İmam muhammed bâkır aleyhisselam babalarından nakleder ki resulullah (sallallahu aleyhi ve âlih) şöyle buyurdu:

“Şüphesiz benim ehl-i beyt’imde oniki muhaddes(56) vardır. İmam ali bin hüseyn’ın süt kardeşi olan abdullah bin zeyd bunu duyunca inkar edercesine dedi ki: fesüphanallah, muhaddes mi? İmam muhammed bâkır aleyhisselam ona dönerek buyurdu ki: evet, vallahi senin annenin oğlu ali bin hüseyn aleyhisselam da öyle idi.

7- ebu basir’den:

İmam cafer-i sadık aleyhisselam babalarından resululah (sallallahu aleyhi ve âlih) şöyle buyurduğunu nakleder: yüce allah herşeyin içinden birşey seçti. yeryüzünde mekke’yi seçip üstün kıldı. mekkede mescid-ül harâmi seçti. mescidde ise kâbe’nin bulunduğu yeri seçti. hayvanlardan dişi olanı seçti, dört ayaklılardan ise koçu seçti. günlerden cuma’yı seçti. aylardan ise ramazan ayını seçti. gecelerden ise kadir gecesini seçti, insanlardan da benî haşim’i seçti. benî haşimden ise benimle ali’yi seçti. ben ve ali’den hasan ile hüseyn’i seçti. ve bunları, hüseyin’ın evlatlarından olan imamlarla onikiye tamamladı. onların sonuncusu batın ve zahir olanlarıdır. en üstün olanları ve kıyam edecek olanlar da odur. kur’anı tahriften koruyan, batıl söz söyleyenlerin ve cahillerin yorumundan koruyan onlardır.
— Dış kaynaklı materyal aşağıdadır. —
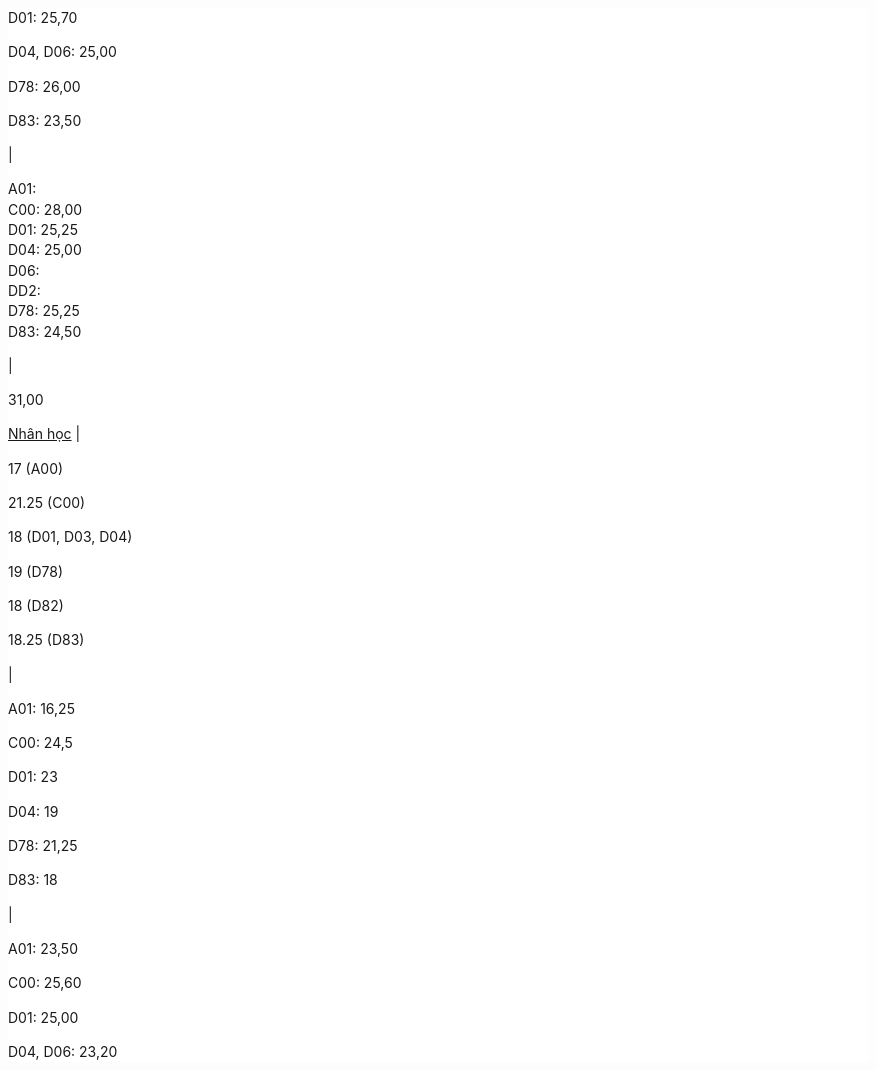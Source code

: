 D01: 25,70

D04, D06: 25,00

D78: 26,00

D83: 23,50

| 

A01:   
C00: 28,00  
D01: 25,25  
D04: 25,00  
D06:   
DD2:   
D78: 25,25  
D83: 24,50

| 

31,00  
  
[Nhân học](https://tuyensinhso.vn/nhom-nganh-dao-tao/nganh-nhan-hoc-c16200.html) | 

17 (A00)

21.25 (C00)

18 (D01, D03, D04)

19 (D78)

18 (D82)

18.25 (D83)

| 

A01: 16,25

C00: 24,5

D01: 23

D04: 19

D78: 21,25

D83: 18

| 

A01: 23,50

C00: 25,60

D01: 25,00

D04, D06: 23,20
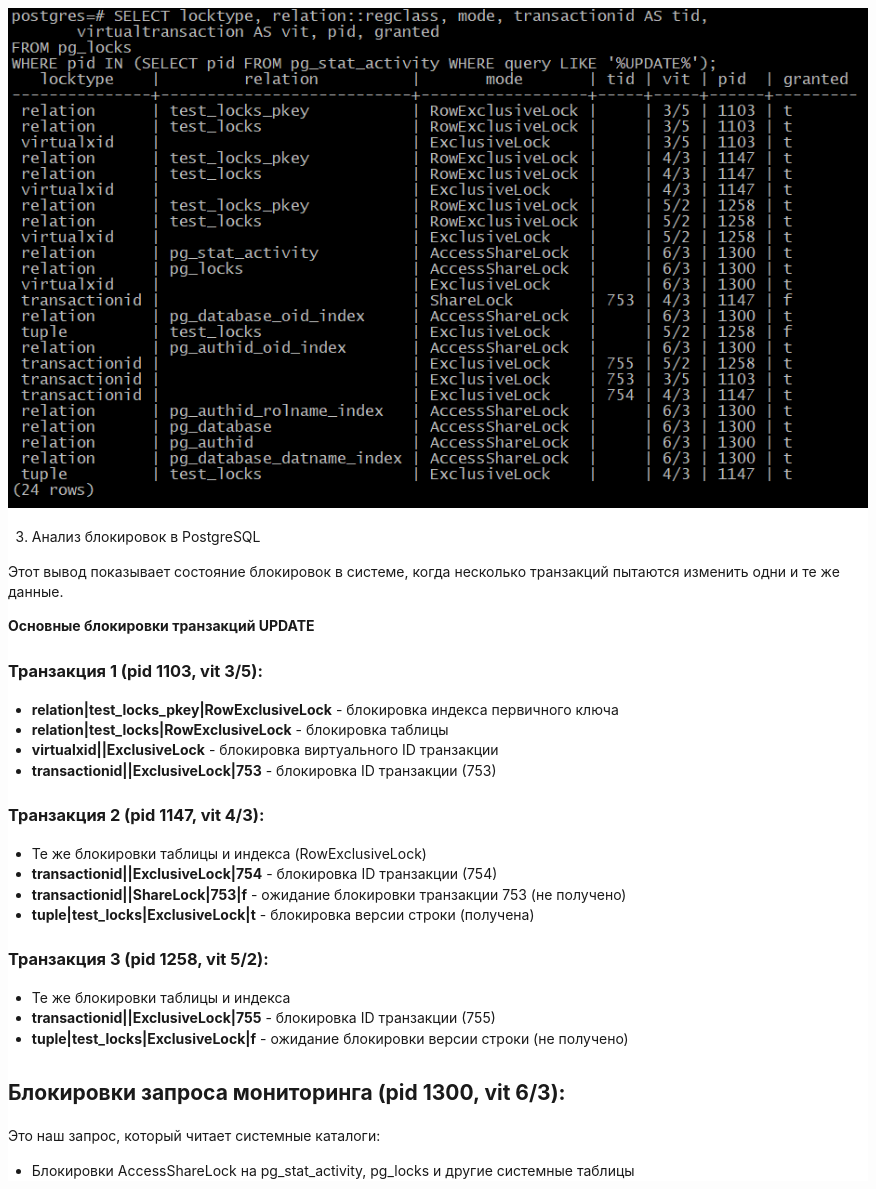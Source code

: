 ![alt text](image-2.png)

3. Анализ блокировок в PostgreSQL

Этот вывод показывает состояние блокировок в системе, когда несколько транзакций пытаются изменить одни и те же данные.

**Основные блокировки транзакций UPDATE**

### Транзакция 1 (pid 1103, vit 3/5):
- **relation|test_locks_pkey|RowExclusiveLock** - блокировка индекса первичного ключа
- **relation|test_locks|RowExclusiveLock** - блокировка таблицы
- **virtualxid||ExclusiveLock** - блокировка виртуального ID транзакции
- **transactionid||ExclusiveLock|753** - блокировка ID транзакции (753)

### Транзакция 2 (pid 1147, vit 4/3):
- Те же блокировки таблицы и индекса (RowExclusiveLock)
- **transactionid||ExclusiveLock|754** - блокировка ID транзакции (754)
- **transactionid||ShareLock|753|f** - ожидание блокировки транзакции 753 (не получено)
- **tuple|test_locks|ExclusiveLock|t** - блокировка версии строки (получена)

### Транзакция 3 (pid 1258, vit 5/2):
- Те же блокировки таблицы и индекса
- **transactionid||ExclusiveLock|755** - блокировка ID транзакции (755)
- **tuple|test_locks|ExclusiveLock|f** - ожидание блокировки версии строки (не получено)

## Блокировки запроса мониторинга (pid 1300, vit 6/3):
Это наш запрос, который читает системные каталоги:
- Блокировки AccessShareLock на pg_stat_activity, pg_locks и другие системные таблицы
Süleym bin Kays’ın kitabından

8- süleym bin kays şöyle der:

sıffinde muaviye, hz. ali’ye yazdığı bir mektubu ebu hüreyre ve ebu derdâ ile gönderdi. hz. ali aleyhisselam mektubu aldıktan sonra buyurdu ki: muaviye’nin bana gönderdiği mektubu getirdiniz. tıpkı onun sözünü bana ilettiğiniz gibi benim de sözümü dinleyin ve ona iletin.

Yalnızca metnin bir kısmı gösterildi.